Like the other members of the Faces (Ron Wood and Rod Steward most notably), McLagan projected a feeling of easy, loose camaraderie. He seemed like one of the guys you could go down to the pub with and have a few pints. It seemed like he smiled all the time, like everything was just one big crazy party. But that image belied his musicianship. This guy probably could’ve played any song with anybody. He was one of the greats, and I know he will be missed.
You know his work even if you don’t know his name. Bobby Keys was a saxophonist best known for recording and touring with the Rolling Stones. He passed away today at age 70 from cirrhosis.

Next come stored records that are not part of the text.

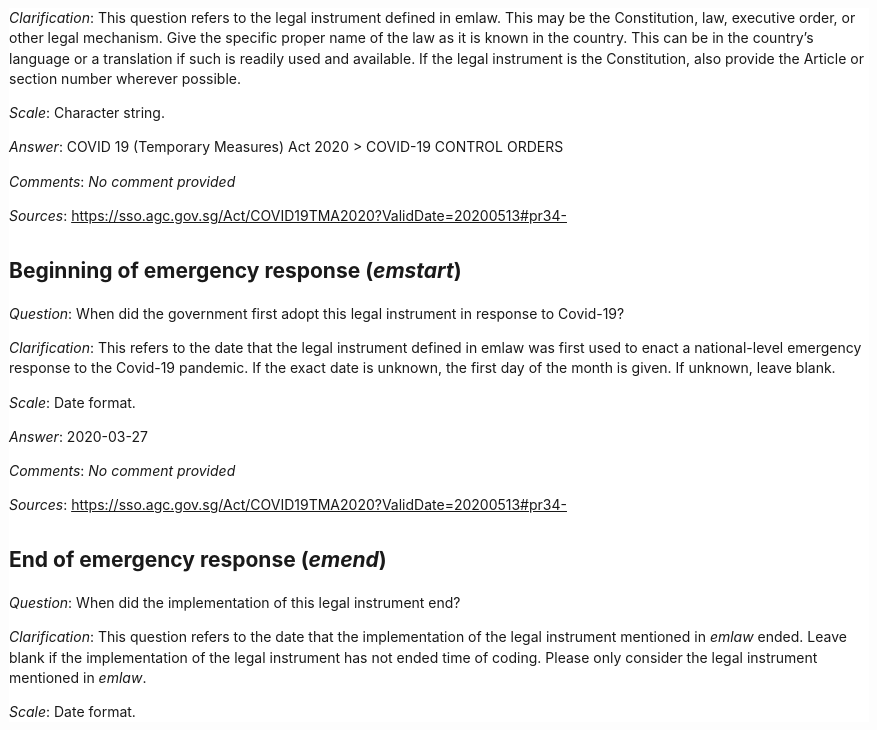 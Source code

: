 
*Clarification*: This question refers  to  the  legal  instrument  defined  in emlaw.   This  may  be  the Constitution,  law,  executive  order,  or  other  legal  mechanism.  Give  the  specific  proper name of the law as it is known in the country.  This can be in the country’s language or a translation if such is readily used and available. If the legal instrument is the Constitution, also provide the Article or section number wherever possible.

 

*Scale*: Character string.

 
*Answer*: COVID 19 (Temporary Measures) Act 2020 > COVID-19 CONTROL ORDERS 

*Comments*:
*No comment provided* 

*Sources*:
 https://sso.agc.gov.sg/Act/COVID19TMA2020?ValidDate=20200513#pr34-





## Beginning of emergency response (*emstart*) 

*Question*: When did the government first adopt this legal instrument in response to Covid-19?

 

*Clarification*: This refers to the date that the legal instrument defined in emlaw was first used to enact a national-level emergency response to the Covid-19 pandemic.  If the exact date is unknown, the first day of the month is given.  If unknown, leave blank.

 

*Scale*: Date format.

 
*Answer*: 2020-03-27 

*Comments*:
*No comment provided* 

*Sources*:
 https://sso.agc.gov.sg/Act/COVID19TMA2020?ValidDate=20200513#pr34-





## End of emergency response (*emend*) 

*Question*: When did the implementation of this legal instrument end?

 

*Clarification*: This question refers to the date that the implementation of the legal instrument mentioned in *emlaw* ended. Leave blank if the implementation of the legal instrument has not ended time of coding. Please only consider the legal instrument mentioned in *emlaw*.

 

*Scale*: Date format.

  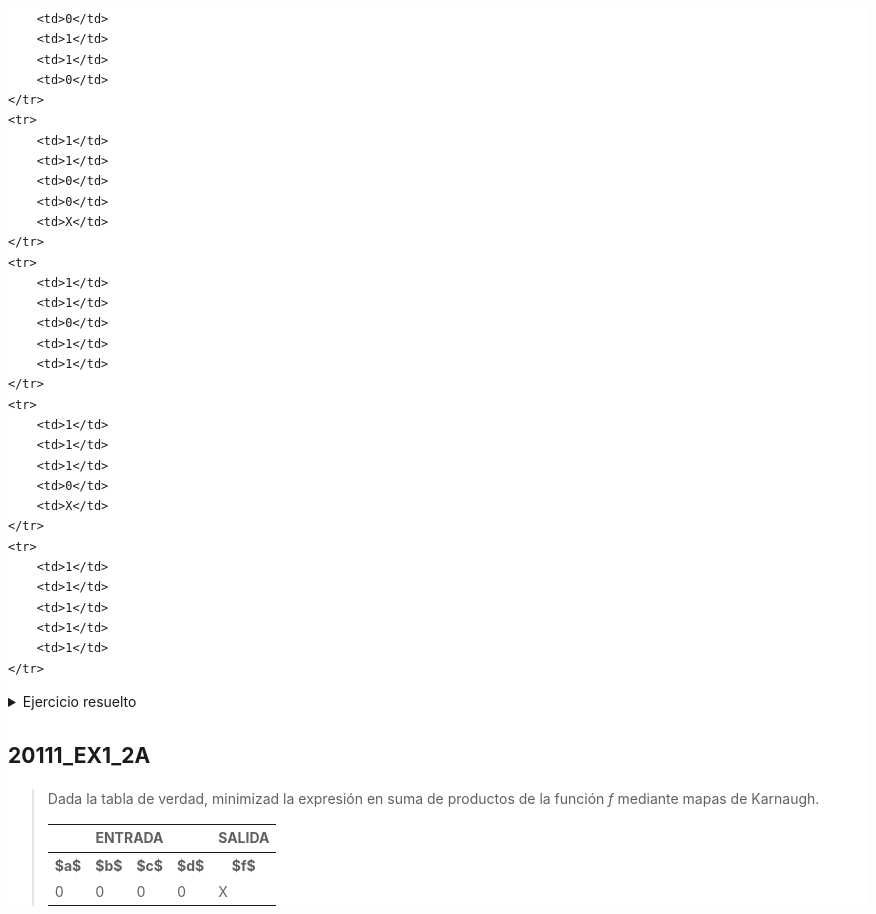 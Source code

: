 		<td>0</td>
		<td>1</td>
		<td>1</td>
		<td>0</td>
	</tr>
	<tr>
		<td>1</td>
		<td>1</td>
		<td>0</td>
		<td>0</td>
		<td>X</td>
	</tr>
	<tr>
		<td>1</td>
		<td>1</td>
		<td>0</td>
		<td>1</td>
		<td>1</td>
	</tr>
	<tr>
		<td>1</td>
		<td>1</td>
		<td>1</td>
		<td>0</td>
		<td>X</td>
	</tr>
	<tr>
		<td>1</td>
		<td>1</td>
		<td>1</td>
		<td>1</td>
		<td>1</td>
	</tr>
</table>
</blockquote>

<details><summary>Ejercicio resuelto</summary></details>

## 20111_EX1_2A

<blockquote>

Dada la tabla de verdad, minimizad la expresión en suma de productos de la función $f$ mediante mapas de Karnaugh.

<table>
	<tr>
		<th colspan="4">ENTRADA</th>
		<th>SALIDA</th>
	</tr>
	<tr>
		<th>$a$</th>
		<th>$b$</th>
		<th>$c$</th>
		<th>$d$</th>
		<th>$f$</th>
	</tr>
	<tr>
		<td>0</td>
		<td>0</td>
		<td>0</td>
		<td>0</td>
		<td>X</td>
	</tr>
	<tr>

There are an unknown number of what’s called working musicians out there; Bobby Keys was one of them, albeit one of the more fortunate ones to come up with a great, relatively steady gig. These guys are the session players and the backing bands to the stars we all know. They lend their talents and skills to multitudes of performances. A lot of them probably make union scale wages. A few, like Keys, manage to hook up with an act like the Stones; most don’t. They work hard (and probably play hard, too). They help create the sounds we love so much. But most of us don’t know who they are.
So here’s to the memory of Bobby Keys, one of the lucky working musicians who made a name for himself in the business. And here’s to the many more whose names we’ll probably never know, but who make music better for all that they do.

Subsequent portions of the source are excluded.